● **Task directions**: The full listing below must be printed exactly, word for word.

● **Data under study**:
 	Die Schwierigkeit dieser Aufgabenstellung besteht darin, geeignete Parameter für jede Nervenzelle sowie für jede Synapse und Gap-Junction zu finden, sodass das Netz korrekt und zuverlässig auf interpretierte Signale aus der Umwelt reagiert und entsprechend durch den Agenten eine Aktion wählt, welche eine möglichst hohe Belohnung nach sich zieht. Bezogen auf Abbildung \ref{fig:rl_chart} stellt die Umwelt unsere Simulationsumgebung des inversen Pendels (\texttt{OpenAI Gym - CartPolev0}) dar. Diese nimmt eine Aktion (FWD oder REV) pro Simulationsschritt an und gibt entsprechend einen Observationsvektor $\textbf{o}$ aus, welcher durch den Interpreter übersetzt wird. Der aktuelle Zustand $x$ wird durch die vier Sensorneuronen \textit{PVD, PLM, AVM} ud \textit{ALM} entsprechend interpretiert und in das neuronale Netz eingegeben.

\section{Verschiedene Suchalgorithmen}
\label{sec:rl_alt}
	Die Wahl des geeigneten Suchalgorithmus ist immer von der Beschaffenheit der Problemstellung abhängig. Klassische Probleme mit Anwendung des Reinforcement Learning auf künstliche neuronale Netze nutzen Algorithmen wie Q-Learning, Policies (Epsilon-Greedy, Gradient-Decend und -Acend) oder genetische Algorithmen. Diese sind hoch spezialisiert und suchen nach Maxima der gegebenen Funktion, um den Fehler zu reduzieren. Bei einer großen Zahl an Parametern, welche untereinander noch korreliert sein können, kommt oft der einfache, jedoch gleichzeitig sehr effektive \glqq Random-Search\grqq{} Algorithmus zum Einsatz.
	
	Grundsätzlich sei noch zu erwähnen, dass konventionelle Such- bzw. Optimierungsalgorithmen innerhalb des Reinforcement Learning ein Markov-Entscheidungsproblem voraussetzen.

● **Answer for this exercise**:
 	Die Schwierigkeit dieser Aufgabenstellung besteht darin, geeignete Parameter für jede Nervenzelle sowie für jede Synapse und Gap-Junction zu finden, sodass das Netz korrekt und zuverlässig auf interpretierte Signale aus der Umwelt reagiert und entsprechend durch den Agenten eine Aktion wählt, welche eine möglichst hohe Belohnung nach sich zieht. Bezogen auf Abbildung \ref{fig:rl_chart} stellt die Umwelt unsere Simulationsumgebung des inversen Pendels (\texttt{OpenAI Gym - CartPolev0}) dar. Diese nimmt eine Aktion (FWD oder REV) pro Simulationsschritt an und gibt entsprechend einen Observationsvektor $\textbf{o}$ aus, welcher durch den Interpreter übersetzt wird. Der aktuelle Zustand $x$ wird durch die vier Sensorneuronen \textit{PVD, PLM, AVM} ud \textit{ALM} entsprechend interpretiert und in das neuronale Netz eingegeben.

\section{Verschiedene Suchalgorithmen}
\label{sec:rl_alt}
	Die Wahl des geeigneten Suchalgorithmus ist immer von der Beschaffenheit der Problemstellung abhängig. Klassische Probleme mit Anwendung des Reinforcement Learning auf künstliche neuronale Netze nutzen Algorithmen wie Q-Learning, Policies (Epsilon-Greedy, Gradient-Decend und -Acend) oder genetische Algorithmen. Diese sind hoch spezialisiert und suchen nach Maxima der gegebenen Funktion, um den Fehler zu reduzieren. Bei einer großen Zahl an Parametern, welche untereinander noch korreliert sein können, kommt oft der einfache, jedoch gleichzeitig sehr effektive \glqq Random-Search\grqq{} Algorithmus zum Einsatz.
	
	Grundsätzlich sei noch zu erwähnen, dass konventionelle Such- bzw. Optimierungsalgorithmen innerhalb des Reinforcement Learning ein Markov-Entscheidungsproblem voraussetzen.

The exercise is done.